Вследствие его отсутствия папа опечалился и, сильно взволнованный, начал всеми средствами доискиваться причины и спрашивал у всех через своих подходящих людей о герцоге. Среди допрошенных был некий Георгий Склав, у которого был возле указанного источника склад дров, разгруженных из судна на берегу Тибра; этот человек, карауля дрова, спокойно находился недалеко от своих дров в плавающем на Тибре суденышке; на расспросы, не видел ли он, чтобы в эту ночь что-нибудь бросали в реку, он, как говорят, ответил, что в эту ночь, когда он охранял дрова и находился в суденышке, пришли два пеших по левому переулку, смежному с сказанным странноприимным домом рабов, около пяти часов; стали они выше открытой дороги возле реки и внимательно смотрели здесь и там, не идет ли кто-нибудь; никого не видя, они возвратились назад тем же переулком.

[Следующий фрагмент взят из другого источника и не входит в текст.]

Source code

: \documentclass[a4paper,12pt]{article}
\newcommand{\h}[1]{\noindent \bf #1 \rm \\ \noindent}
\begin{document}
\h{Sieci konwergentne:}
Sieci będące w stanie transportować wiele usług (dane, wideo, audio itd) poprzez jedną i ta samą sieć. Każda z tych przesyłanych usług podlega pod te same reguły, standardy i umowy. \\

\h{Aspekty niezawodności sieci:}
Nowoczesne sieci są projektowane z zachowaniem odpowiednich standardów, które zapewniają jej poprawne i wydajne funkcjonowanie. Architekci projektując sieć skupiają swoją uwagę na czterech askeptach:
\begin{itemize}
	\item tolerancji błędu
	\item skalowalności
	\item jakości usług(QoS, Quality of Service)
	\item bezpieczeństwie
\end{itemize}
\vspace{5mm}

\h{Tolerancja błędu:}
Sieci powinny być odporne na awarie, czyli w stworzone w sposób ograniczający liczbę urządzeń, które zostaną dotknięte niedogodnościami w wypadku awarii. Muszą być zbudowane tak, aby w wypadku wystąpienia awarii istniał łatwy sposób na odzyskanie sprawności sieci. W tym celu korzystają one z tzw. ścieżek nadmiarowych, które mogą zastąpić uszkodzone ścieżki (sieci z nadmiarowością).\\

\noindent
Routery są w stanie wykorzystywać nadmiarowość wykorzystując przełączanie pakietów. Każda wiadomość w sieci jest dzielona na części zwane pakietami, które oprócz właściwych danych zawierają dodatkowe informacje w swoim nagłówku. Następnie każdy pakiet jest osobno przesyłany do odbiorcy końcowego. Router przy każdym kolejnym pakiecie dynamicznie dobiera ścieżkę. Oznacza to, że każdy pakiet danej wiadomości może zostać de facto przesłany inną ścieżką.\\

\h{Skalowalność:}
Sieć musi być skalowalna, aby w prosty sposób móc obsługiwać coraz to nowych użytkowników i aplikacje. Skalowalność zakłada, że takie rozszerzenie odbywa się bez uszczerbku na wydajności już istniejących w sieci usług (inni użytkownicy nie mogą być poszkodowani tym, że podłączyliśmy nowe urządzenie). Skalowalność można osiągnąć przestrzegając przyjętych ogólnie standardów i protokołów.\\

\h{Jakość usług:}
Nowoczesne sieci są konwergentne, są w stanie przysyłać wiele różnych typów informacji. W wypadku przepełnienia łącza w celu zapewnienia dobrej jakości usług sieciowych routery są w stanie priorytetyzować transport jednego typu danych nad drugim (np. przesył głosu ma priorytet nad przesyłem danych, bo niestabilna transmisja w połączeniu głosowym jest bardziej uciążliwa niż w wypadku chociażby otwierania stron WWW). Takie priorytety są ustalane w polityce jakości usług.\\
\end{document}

После небольшого промежутка времени из того же переулка вышли другие двое и делали то же, что первые два, и, никого не заметив, дали знак сотоварищам; тогда появился всадник на белом коне; он имел сзади себя труп мертвого человека, голова которого на плече свисала с одной стороны и ноги с другой; возле этого трупа шли два пеших, поддерживая труп, чтобы он не упал с лошади. Они ехали по тому месту, с которого сбрасывается в реку навоз, выше уже описанному; потом возле конца этого места они повернули остановившегося коня хвостом к реке, и оба упомянутые наблюдателя — один за руку и плечо, другой за ступню ноги — стащили труп с коня и, раскачав, сбросили в реку со всего размаха.

Сидевший на коне приблизился и спросил, пошел ли труп ко дну; они ему ответили: «Да, синьор». Тогда сидящий на коне посмотрел на реку, увидел плавающую в реке мантилью трупа и спросил пеших, что это черное, плавающее на реке. Они ответили: «Мантилья». Один из них бросил камни, чтобы мантилья погрузилась в глубину. После погружения мантильи все пятеро удалились, — два других пеших, которые вышли из второй улички, высматривая, не проходил ли кто, присоединились к всаднику и к двум другим и пошли по другому переулку, который дает подход к странноприимному дому св. Якова, — и больше они не появлялись.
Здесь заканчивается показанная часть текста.